My point being that in order to make sense of Te Mātaiaho, The Common Practice Model or structured literacy you must go back to the beginning and unpack the intent, mapping its journey, and deciding how this looks in your context with the relationships you have with the people in your community and your basis for allegiance.
To help you plant the seed (Kia Whakatō) with tikanga, using the concept of whakapapa and whanaungatanga we recommend the following activities with your staff:
For a structured literacy initiative, use North-East Literacy
For Te Mātaiaho, use Whakapapa Weaving
For the Common Practice Model, use Common Practice Model Pearls
By acknowledging the chronology, the connection, the relationship of these entities to us in our context, is the beginning of planting the seed (initiative) with tikanga. It is preparing the land for growth, it is operating with and maintaining whanaungatanga throughout this initial planting process (this Induction period). It is acknowledging that we all have a responsibility to care for it once the koha has been accepted; whanaungatanga highlights our belonging and inclusiveness as an educational community to embrace new concepts and ideas.

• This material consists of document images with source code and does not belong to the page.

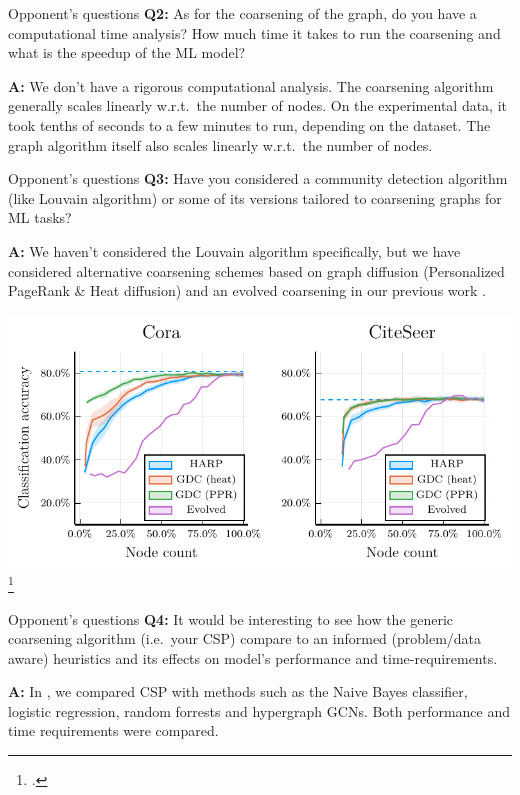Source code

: \documentclass[10pt]{beamer}
\begin{document}
\begin{frame}{Opponent's questions}
	\textbf{Q2:} As for the coarsening of the graph, do you have a computational time analysis? How much time it takes to run the coarsening and what is the speedup of the ML model?

	\textbf{A:} We don't have a rigorous computational analysis. The coarsening algorithm generally scales linearly w.r.t.\ the number of nodes. On the experimental data, it took tenths of seconds to a few minutes to run, depending on the dataset. The graph algorithm itself also scales linearly w.r.t.\ the number of nodes.
\end{frame}

\begin{frame}{Opponent's questions}
	\textbf{Q3:} Have you considered a community detection algorithm (like Louvain algorithm) or some of its versions tailored to coarsening graphs for ML tasks?

	\textbf{A:} We haven't considered the Louvain algorithm specifically, but we have considered alternative coarsening schemes based on graph diffusion (Personalized PageRank \& Heat diffusion) and an evolved coarsening in our previous work \cite{dedic_adaptive_2022}.

	\centering
	\includegraphics[width=0.7\pagewidth]{images/alternative-coarsening-algorithms/alternative-coarsening-algorithms.pdf}\footcite{dedic_adaptive_2022}
\end{frame}

\begin{frame}{Opponent's questions}
	\textbf{Q4:} It would be interesting to see how the generic coarsening algorithm (i.e.\ your CSP) compare to an informed (problem/data aware) heuristics and its effects on model’s performance and time-requirements.

	\textbf{A:} In \cite{prochazka_convolutional_2024}, we compared CSP with methods such as the Naive Bayes classifier, logistic regression, random forrests and hypergraph GCNs. Both performance and time requirements were compared.
\end{frame}
\end{document}
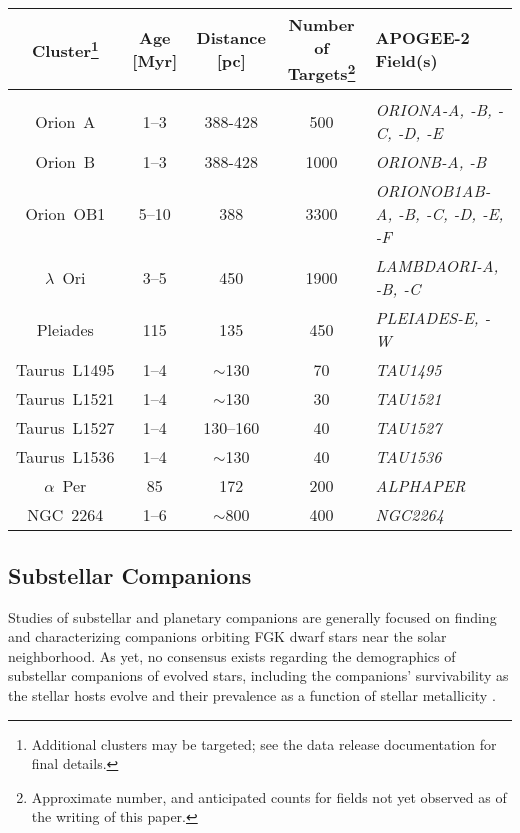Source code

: \documentclass[12pt,twocolumn]{emulateapj}
\begin{document}
\begin{table*}[hpbt] \tablewidth{0 pt}
  \begin{center}
  \caption{Embedded Clusters Targeted in APOGEE-2}
  \begin{tabular}{c c c c l}
Cluster\footnote{Additional clusters may be targeted; see the data release documentation for final details.} & Age [Myr] & Distance [pc] & Number of Targets\footnote{Approximate number, and anticipated counts for fields not yet observed as of the writing of this paper.} & APOGEE-2 Field(s) \\
  \hline \\
Orion~A & 1--3 & 388-428 & 500 & {\it ORIONA-A, -B, -C, -D, -E} \\ %
Orion~B & 1--3 & 388-428 & 1000 & {\it ORIONB-A, -B} \\ %
Orion~OB1 & 5--10 & 388 & 3300 & {\it ORIONOB1AB-A, -B, -C, -D, -E, -F} \\ %
$\lambda$~Ori & 3--5 & 450 & 1900 & {\it LAMBDAORI-A, -B, -C} \\ %
Pleiades & 115 & 135 & 450 & {\it PLEIADES-E, -W} \\ %
Taurus~L1495 & 1--4 & $\sim$130 & 70 & {\it TAU1495} \\
Taurus~L1521 & 1--4 & $\sim$130 & 30 & {\it TAU1521} \\
Taurus~L1527 & 1--4 & 130--160 & 40 & {\it TAU1527} \\
Taurus~L1536 & 1--4 & $\sim$130 & 40 & {\it TAU1536} \\
$\alpha$~Per & 85 & 172 & 200 & {\it ALPHAPER} \\
NGC~2264 & 1--6 & $\sim$800 & 400 & {\it NGC2264}
  \end{tabular}
  \label{tab:insync_fields}
  \end{center}
\end{table*}


\subsection{Substellar Companions}
\label{sec:substellar}

Studies of substellar and planetary companions are generally focused on finding and characterizing companions orbiting FGK dwarf stars near the solar neighborhood.  As yet, no consensus exists regarding the demographics of substellar companions of evolved stars, including the companions' survivability as the stellar hosts evolve and their prevalence as a function of stellar metallicity \citep[like the metallicity-planet frequency trend seen in dwarf stars;][]{Fischer_2005_planetmetallicitycorr,Reffert_2015_evolvedstarplanets}.  
\end{document}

“ [t]he whanaungatanga principle goes beyond just whakapapa and includes non-kin persons who become like kin through shared experiences”
- Hirini Moko Mead and Pou Temara (Beneath the Herbs and Plants)
To look for a practical visual of whakapapa and whanaungatanga working together with tikanga think of the way manuhiri and haukāinga interact with protocols during the pōwhiri process. The induction phase after accepting the koha is every bit as similar, we are adhering to the protocol of accepting an initiative, one where the people are building connections and relationships to the context in interactive and discursive ways.
Discursive ways being: engaging in conversations, discussions, or interactions that involve a back-and-forth exchange of ideas and information. It implies that during the pōwhiri process, individuals are not just following a set of rigid rules but are actively participating in dialogue and interactions that help build connections and relationships. These interactions are likely characterised by a free exchange of thoughts, opinions, and cultural elements.
These discursive interactions can be found in any of our ELV tools.